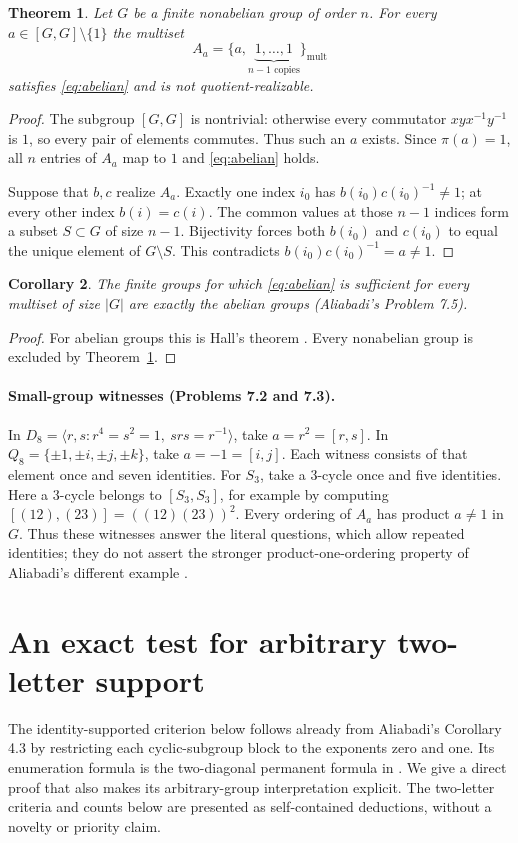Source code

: \documentclass[11pt]{article}
\newtheorem{theorem}{Theorem}
\newtheorem{corollary}[theorem]{Corollary}
\newcommand{\mult}{\mathrm{mult}}
\begin{document}
\begin{theorem}\label{thm:main}
Let $G$ be a finite nonabelian group of order $n$. For every
$a\in[G,G]\setminus\{1\}$ the multiset
\[
 A_a=\{a,\underbrace{1,\ldots,1}_{n-1\text{ copies}}\}_{\mult}
\]
satisfies \eqref{eq:abelian} and is not quotient-realizable.
\end{theorem}
\begin{proof}
The subgroup $[G,G]$ is nontrivial: otherwise every commutator
$xyx^{-1}y^{-1}$ is $1$, so every pair of elements commutes.
Thus such an $a$ exists. Since $\pi(a)=1$, all $n$ entries of $A_a$
map to $1$ and \eqref{eq:abelian} holds.

Suppose that $b,c$ realize $A_a$. Exactly one index $i_0$ has
$b(i_0)c(i_0)^{-1}\ne1$; at every other index $b(i)=c(i)$.
The common values at those $n-1$ indices form a subset $S\subset G$
of size $n-1$. Bijectivity forces both $b(i_0)$ and $c(i_0)$ to equal
the unique element of $G\setminus S$. This contradicts
$b(i_0)c(i_0)^{-1}=a\ne1$.
\end{proof}

\begin{corollary}\label{cor:abelian}
The finite groups for which \eqref{eq:abelian} is sufficient for every
multiset of size $|G|$ are exactly the abelian groups
(Aliabadi's Problem 7.5).
\end{corollary}
\begin{proof}
For abelian groups this is Hall's theorem \cite{Hall}.
Every nonabelian group is excluded by Theorem~\ref{thm:main}.
\end{proof}

\paragraph{Small-group witnesses (Problems 7.2 and 7.3).}
In $D_8=\langle r,s:r^4=s^2=1,\ srs=r^{-1}\rangle$, take
$a=r^2=[r,s]$. In $Q_8=\{\pm1,\pm i,\pm j,\pm k\}$, take
$a=-1=[i,j]$. Each witness consists of that element once and seven
identities. For $S_3$, take a $3$-cycle once and five identities.
Here a $3$-cycle belongs to $[S_3,S_3]$, for example by computing
$[(12),(23)]=((12)(23))^2$.
Every ordering of $A_a$ has product $a\ne1$ in $G$. Thus these
witnesses answer the literal questions, which allow repeated identities;
they do not assert the stronger product-one-ordering property of
Aliabadi's different example \cite[Propositions 5.2 and 5.4]{Aliabadi}.

\section{An exact test for arbitrary two-letter support}
The identity-supported criterion below follows already from
Aliabadi's Corollary 4.3 by restricting each cyclic-subgroup block to
the exponents zero and one. Its enumeration formula is the two-diagonal
permanent formula in \cite[Remark 2.5]{DePoi}. We give a direct proof
that also makes its arbitrary-group interpretation explicit.
The two-letter criteria and counts below are presented as self-contained
deductions, without a novelty or priority claim.
\end{document}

※ ※ ※

Work request>
Because pictures are not wanted, give every entry above again exactly without them.

Response area>
Source code

: \documentclass[11pt]{article}
\newtheorem{theorem}{Theorem}
\newtheorem{corollary}[theorem]{Corollary}
\newcommand{\mult}{\mathrm{mult}}
\begin{document}
\begin{theorem}\label{thm:main}
Let $G$ be a finite nonabelian group of order $n$. For every
$a\in[G,G]\setminus\{1\}$ the multiset
\[
 A_a=\{a,\underbrace{1,\ldots,1}_{n-1\text{ copies}}\}_{\mult}
\]
satisfies \eqref{eq:abelian} and is not quotient-realizable.
\end{theorem}
\begin{proof}
The subgroup $[G,G]$ is nontrivial: otherwise every commutator
$xyx^{-1}y^{-1}$ is $1$, so every pair of elements commutes.
Thus such an $a$ exists. Since $\pi(a)=1$, all $n$ entries of $A_a$
map to $1$ and \eqref{eq:abelian} holds.

Suppose that $b,c$ realize $A_a$. Exactly one index $i_0$ has
$b(i_0)c(i_0)^{-1}\ne1$; at every other index $b(i)=c(i)$.
The common values at those $n-1$ indices form a subset $S\subset G$
of size $n-1$. Bijectivity forces both $b(i_0)$ and $c(i_0)$ to equal
the unique element of $G\setminus S$. This contradicts
$b(i_0)c(i_0)^{-1}=a\ne1$.
\end{proof}

\begin{corollary}\label{cor:abelian}
The finite groups for which \eqref{eq:abelian} is sufficient for every
multiset of size $|G|$ are exactly the abelian groups
(Aliabadi's Problem 7.5).
\end{corollary}
\begin{proof}
For abelian groups this is Hall's theorem \cite{Hall}.
Every nonabelian group is excluded by Theorem~\ref{thm:main}.
\end{proof}

\paragraph{Small-group witnesses (Problems 7.2 and 7.3).}
In $D_8=\langle r,s:r^4=s^2=1,\ srs=r^{-1}\rangle$, take
$a=r^2=[r,s]$. In $Q_8=\{\pm1,\pm i,\pm j,\pm k\}$, take
$a=-1=[i,j]$. Each witness consists of that element once and seven
identities. For $S_3$, take a $3$-cycle once and five identities.
Here a $3$-cycle belongs to $[S_3,S_3]$, for example by computing
$[(12),(23)]=((12)(23))^2$.
Every ordering of $A_a$ has product $a\ne1$ in $G$. Thus these
witnesses answer the literal questions, which allow repeated identities;
they do not assert the stronger product-one-ordering property of
Aliabadi's different example \cite[Propositions 5.2 and 5.4]{Aliabadi}.

\section{An exact test for arbitrary two-letter support}
The identity-supported criterion below follows already from
Aliabadi's Corollary 4.3 by restricting each cyclic-subgroup block to
the exponents zero and one. Its enumeration formula is the two-diagonal
permanent formula in \cite[Remark 2.5]{DePoi}. We give a direct proof
that also makes its arbitrary-group interpretation explicit.
The two-letter criteria and counts below are presented as self-contained
deductions, without a novelty or priority claim.
\end{document}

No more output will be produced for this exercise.